GIMP LOMO scripts, available from GIMP registry website.


----------



## jackieclayton (Mar 2, 2010)

perfect!!! thanks everyone!!!  i reinstalled elements over the weekend so i'm gonna try it out!! :thumbup:


----------



## SethAlbritton (Mar 2, 2010)

If you want to do this in photoshop and can tell you how.
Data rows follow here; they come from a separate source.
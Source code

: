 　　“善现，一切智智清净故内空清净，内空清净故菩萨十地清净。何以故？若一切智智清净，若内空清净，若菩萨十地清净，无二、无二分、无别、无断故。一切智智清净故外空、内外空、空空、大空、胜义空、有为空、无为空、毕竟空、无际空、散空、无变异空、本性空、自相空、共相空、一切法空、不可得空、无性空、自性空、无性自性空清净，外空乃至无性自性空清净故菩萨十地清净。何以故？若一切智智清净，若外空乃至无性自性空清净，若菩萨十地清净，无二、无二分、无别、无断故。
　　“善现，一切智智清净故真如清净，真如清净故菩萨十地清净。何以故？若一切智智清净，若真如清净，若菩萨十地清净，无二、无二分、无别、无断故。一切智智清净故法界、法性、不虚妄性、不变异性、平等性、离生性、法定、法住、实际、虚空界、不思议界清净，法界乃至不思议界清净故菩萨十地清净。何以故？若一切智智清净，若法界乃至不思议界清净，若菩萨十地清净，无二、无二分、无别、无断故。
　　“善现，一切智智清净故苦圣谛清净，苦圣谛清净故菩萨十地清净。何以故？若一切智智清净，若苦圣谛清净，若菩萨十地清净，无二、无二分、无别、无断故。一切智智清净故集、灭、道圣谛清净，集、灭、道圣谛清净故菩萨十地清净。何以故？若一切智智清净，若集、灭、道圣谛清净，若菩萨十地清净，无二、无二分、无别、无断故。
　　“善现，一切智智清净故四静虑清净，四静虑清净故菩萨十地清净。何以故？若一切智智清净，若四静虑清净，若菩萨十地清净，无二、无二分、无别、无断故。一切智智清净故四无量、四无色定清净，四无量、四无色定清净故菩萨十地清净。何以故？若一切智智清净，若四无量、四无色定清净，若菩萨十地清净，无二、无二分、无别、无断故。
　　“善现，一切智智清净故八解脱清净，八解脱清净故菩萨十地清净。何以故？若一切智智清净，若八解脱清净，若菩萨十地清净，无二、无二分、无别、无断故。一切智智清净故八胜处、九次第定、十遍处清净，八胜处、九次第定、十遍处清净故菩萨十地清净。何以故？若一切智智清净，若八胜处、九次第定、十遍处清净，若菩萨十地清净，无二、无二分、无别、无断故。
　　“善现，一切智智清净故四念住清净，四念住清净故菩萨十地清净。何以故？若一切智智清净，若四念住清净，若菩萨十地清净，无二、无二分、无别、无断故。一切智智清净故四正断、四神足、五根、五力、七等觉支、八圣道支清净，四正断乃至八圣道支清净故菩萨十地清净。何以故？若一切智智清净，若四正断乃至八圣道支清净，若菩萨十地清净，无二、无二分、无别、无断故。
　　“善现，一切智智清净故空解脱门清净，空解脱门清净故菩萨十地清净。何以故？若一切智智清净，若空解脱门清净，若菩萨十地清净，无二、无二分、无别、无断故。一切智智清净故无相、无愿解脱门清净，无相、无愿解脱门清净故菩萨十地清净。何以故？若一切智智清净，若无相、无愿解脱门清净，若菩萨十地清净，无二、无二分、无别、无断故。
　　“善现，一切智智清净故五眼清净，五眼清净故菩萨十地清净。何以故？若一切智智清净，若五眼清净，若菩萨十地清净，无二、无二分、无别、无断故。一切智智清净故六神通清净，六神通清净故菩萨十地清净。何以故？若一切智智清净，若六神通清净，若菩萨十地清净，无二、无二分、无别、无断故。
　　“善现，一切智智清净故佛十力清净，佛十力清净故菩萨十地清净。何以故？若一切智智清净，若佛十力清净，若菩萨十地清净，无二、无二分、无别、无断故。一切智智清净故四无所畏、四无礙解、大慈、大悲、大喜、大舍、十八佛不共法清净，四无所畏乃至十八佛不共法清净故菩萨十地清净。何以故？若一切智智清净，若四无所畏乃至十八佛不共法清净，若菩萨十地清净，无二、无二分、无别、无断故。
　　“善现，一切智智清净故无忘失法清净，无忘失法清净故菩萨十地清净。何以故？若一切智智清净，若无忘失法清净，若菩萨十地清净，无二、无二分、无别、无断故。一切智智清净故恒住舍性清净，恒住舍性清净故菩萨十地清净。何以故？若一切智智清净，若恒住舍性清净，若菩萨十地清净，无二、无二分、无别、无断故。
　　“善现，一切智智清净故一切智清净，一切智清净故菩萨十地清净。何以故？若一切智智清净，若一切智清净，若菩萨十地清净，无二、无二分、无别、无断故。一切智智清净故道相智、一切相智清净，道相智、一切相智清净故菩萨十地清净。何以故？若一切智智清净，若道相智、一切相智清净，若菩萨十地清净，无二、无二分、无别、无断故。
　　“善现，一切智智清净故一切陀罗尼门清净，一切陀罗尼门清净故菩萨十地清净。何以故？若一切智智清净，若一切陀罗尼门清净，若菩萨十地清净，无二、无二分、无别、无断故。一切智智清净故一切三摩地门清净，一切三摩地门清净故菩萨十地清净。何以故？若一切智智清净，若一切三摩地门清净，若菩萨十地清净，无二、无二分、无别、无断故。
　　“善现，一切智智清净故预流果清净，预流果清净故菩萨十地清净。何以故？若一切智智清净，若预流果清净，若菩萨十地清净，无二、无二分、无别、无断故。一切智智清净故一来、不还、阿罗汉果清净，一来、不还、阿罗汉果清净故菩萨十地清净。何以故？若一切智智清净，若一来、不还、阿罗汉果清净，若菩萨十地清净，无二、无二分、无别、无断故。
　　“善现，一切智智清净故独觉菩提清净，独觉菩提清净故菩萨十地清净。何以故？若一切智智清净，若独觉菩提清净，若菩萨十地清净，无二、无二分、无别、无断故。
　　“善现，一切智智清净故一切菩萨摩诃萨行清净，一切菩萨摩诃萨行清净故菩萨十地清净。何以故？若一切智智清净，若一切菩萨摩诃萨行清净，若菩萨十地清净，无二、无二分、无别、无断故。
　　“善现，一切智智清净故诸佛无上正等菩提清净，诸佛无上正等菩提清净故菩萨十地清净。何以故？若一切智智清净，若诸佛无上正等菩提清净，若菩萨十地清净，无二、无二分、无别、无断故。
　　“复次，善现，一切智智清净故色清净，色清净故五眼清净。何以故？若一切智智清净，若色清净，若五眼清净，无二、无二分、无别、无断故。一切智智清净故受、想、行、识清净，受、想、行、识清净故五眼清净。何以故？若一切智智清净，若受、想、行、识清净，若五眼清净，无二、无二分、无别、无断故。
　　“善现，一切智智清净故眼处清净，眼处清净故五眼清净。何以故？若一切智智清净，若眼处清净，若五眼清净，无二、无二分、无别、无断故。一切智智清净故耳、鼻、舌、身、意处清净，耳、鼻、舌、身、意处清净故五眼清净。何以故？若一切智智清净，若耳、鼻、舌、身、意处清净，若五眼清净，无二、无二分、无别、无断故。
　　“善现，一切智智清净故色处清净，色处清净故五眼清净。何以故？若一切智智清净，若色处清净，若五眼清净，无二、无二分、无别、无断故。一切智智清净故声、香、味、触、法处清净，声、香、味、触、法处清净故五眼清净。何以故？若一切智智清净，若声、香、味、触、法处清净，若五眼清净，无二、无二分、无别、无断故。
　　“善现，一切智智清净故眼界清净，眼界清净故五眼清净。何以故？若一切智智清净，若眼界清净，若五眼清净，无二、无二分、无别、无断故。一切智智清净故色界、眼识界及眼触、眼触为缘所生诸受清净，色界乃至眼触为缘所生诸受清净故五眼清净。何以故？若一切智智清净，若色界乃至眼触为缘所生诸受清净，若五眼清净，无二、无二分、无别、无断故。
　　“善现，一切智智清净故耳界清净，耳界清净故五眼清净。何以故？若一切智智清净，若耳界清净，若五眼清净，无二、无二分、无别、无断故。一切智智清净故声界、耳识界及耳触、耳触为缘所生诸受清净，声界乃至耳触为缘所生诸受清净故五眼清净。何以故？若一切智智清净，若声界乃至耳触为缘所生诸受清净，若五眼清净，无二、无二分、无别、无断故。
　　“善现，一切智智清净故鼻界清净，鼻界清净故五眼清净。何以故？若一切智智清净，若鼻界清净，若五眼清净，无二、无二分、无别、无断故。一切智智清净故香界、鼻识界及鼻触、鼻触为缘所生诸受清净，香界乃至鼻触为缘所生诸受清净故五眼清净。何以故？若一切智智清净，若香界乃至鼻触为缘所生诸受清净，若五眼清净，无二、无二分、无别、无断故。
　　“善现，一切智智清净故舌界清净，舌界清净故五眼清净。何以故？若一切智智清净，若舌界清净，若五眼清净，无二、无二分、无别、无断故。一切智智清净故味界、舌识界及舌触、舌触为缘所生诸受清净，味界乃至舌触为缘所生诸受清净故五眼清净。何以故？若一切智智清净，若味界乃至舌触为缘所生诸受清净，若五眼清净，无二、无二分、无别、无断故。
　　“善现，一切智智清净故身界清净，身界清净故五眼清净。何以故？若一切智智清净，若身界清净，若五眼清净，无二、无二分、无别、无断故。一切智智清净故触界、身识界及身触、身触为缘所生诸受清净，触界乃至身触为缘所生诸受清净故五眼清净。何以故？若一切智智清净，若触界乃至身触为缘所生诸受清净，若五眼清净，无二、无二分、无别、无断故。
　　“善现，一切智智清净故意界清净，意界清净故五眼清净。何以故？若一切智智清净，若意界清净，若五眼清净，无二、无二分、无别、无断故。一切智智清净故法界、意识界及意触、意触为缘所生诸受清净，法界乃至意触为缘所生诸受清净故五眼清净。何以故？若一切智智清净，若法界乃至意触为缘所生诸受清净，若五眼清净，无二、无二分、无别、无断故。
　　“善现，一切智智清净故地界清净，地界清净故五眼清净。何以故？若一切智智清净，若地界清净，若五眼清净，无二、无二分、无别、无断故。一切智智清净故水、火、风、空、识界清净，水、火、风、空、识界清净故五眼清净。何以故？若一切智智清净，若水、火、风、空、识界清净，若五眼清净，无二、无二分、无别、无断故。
It's simple.


----------



## Pelé (Mar 3, 2010)

Tell me please !


----------



## SethAlbritton (Mar 3, 2010)

Copy your Background
Go to Image - Convert for Smart Filters
Filter - Blur - Gaussian Blur 
Create a mask to block the Gaussian Blur from affecting the small blue houses

Create a new layer - Fill the layer with black - Apply Soft Light blend mode - Get the brush tool and paint with white everywhere but what you want to be darkened like seen on the concrete in the bottom of this photo

If you need any more help let me know.


----------



## JimmyO (Mar 3, 2010)

The easy way:

Shoot film, preferably expired


The hard way:

Photoshop


----------



## robertwsimpson (Mar 3, 2010)

saturation up
overly sharpen photo
contrast up
add vignette

I like to mess with the white balance a little bit too sometimes.  and on photos like that, I don't use any noise reduction, because I like the grain.


----------